6 nuns kidnapped from bus in Haiti, Catholic organization says

Updated
Ralph Tedy Erol

Six Catholic nuns along with others traveling on a bus in Port-au-Prince, Haiti, were kidnapped Friday, a Catholic organization said.

The nuns were from the country's Congregation of the Sisters of St. Anne, according to a statement from P. Morachel Bonhomme, president of the Catholic Church-affiliated group Haitian Conference of the Religious.

He said "other occupants" of the bus were also taken and lamented "too many kidnappings" in Haiti are filling its people's souls with "sadness and fear."

"May the spirit of strength be given to the Sisters of St. Anne to find a way out of this terrible situation," Bonhomme said. "May the solidarity of the consecrated people of Haiti and the world help them overcome this difficult ordeal."

Though perpetrators have not been described or identified, the nation's kidnapping epidemic is attributed to gangs that have become emboldened amid the chaos that followed the 2021 assassination of President Jovenel Moïse.
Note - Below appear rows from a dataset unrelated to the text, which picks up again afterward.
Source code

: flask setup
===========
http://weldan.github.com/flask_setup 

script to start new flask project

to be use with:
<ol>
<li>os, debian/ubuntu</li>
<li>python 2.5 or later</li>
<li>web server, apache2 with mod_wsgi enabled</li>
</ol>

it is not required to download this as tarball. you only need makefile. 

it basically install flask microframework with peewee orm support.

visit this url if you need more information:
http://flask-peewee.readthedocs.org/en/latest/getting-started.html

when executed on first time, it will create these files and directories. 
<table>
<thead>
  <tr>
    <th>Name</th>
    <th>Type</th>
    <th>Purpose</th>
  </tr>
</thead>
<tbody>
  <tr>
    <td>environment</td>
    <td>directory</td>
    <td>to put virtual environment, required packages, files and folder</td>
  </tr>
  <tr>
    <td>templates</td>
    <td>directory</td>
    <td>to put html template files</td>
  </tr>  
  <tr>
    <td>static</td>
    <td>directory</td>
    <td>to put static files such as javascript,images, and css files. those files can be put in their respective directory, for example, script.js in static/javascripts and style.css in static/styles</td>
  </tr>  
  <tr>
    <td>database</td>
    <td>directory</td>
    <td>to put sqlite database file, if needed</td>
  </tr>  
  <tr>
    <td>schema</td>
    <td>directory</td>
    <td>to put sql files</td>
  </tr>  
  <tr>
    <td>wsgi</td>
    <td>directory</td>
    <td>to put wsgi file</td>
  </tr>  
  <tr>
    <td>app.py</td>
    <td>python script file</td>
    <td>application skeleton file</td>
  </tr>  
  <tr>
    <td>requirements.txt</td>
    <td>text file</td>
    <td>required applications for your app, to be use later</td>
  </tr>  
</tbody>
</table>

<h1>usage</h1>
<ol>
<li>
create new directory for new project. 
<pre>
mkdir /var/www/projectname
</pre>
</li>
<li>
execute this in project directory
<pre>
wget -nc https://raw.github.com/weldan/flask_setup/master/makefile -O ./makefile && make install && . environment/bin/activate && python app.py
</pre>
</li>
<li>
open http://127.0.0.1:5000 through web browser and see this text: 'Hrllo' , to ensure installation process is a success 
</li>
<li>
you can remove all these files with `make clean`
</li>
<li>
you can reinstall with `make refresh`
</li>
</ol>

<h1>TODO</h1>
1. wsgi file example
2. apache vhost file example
The country was also hobbled by a magnitude 7.0 earthquake in 2010 and Hurricane Matthew, a Category 4 storm that struck in 2016.
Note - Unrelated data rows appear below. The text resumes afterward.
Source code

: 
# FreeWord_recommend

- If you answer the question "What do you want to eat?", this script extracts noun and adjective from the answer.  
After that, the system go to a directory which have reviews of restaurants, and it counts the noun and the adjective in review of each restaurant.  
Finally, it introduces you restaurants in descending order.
Gangs have taken over about taken over about 80% of the geography of Port-au-Prince, according to the nonprofit Assessment Capacities Project, which provides data to humanitarian groups.

Violence has pushed more than 165,000 Haitians to abandon their homeland, a United Nations report published in June said.
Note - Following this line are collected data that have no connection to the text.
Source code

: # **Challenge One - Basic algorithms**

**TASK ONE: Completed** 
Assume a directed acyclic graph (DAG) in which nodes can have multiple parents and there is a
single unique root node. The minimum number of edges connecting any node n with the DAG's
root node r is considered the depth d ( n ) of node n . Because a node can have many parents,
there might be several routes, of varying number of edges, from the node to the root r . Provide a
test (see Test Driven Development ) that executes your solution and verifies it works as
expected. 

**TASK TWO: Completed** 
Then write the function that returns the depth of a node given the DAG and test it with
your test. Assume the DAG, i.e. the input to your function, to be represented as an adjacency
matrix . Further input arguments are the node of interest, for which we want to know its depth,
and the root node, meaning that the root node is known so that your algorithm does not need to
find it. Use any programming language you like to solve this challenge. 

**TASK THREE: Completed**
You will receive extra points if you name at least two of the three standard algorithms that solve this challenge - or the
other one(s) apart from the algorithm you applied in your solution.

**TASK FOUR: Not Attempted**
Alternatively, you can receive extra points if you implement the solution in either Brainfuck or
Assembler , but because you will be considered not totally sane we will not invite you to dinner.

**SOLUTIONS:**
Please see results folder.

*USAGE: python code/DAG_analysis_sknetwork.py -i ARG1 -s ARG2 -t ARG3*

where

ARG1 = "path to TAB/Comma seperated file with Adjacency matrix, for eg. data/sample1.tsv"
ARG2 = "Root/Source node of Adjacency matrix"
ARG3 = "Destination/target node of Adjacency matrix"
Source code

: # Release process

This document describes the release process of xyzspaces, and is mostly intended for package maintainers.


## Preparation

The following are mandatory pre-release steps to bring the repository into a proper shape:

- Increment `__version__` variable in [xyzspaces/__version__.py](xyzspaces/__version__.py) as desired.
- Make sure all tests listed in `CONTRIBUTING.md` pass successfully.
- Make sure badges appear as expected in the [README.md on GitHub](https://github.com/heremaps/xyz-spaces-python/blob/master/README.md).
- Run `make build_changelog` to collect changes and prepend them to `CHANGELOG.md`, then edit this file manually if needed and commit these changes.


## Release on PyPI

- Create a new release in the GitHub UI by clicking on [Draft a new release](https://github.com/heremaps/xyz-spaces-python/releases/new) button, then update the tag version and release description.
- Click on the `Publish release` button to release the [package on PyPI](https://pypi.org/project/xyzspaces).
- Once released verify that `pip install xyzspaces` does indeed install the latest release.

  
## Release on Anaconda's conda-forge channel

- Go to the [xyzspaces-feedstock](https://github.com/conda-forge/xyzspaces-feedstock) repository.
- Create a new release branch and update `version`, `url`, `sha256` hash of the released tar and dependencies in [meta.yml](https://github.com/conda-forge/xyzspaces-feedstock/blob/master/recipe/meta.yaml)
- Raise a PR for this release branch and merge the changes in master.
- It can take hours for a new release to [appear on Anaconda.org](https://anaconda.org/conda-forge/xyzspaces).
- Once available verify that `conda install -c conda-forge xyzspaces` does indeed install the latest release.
"Gang attacks, extrajudicial killings, kidnappings and gender-based violence have become part of the daily lives of Haitians, forcing locals to flee their homes," it said.

In August, American nurse Alix Dorsainvil and her child were kidnapped and held captive for nearly two weeks before they were released. The day they were kidnapped, the State Department ordered nonemergency U.S. government employees and families to leave Haiti.

The State Department said the country had become too perilous "due to kidnapping, crime, civil unrest, and poor health care infrastructure." It designates Haiti as a "do not travel" country in an advisory to U.S. tourists.

In 2021, five priests and two nuns were kidnapped from a suburb of Port-au-Prince. Roman Catholic officials announced their release nearly three weeks later, but not before the Catholic Church temporarily closed down institutions to protest the abductions.

The U.N. said at least 1,694 people were killed, injured or kidnapped in one community alone, Bas-Artibonite, about 60 miles outside the capital, between 2022 and late 2023.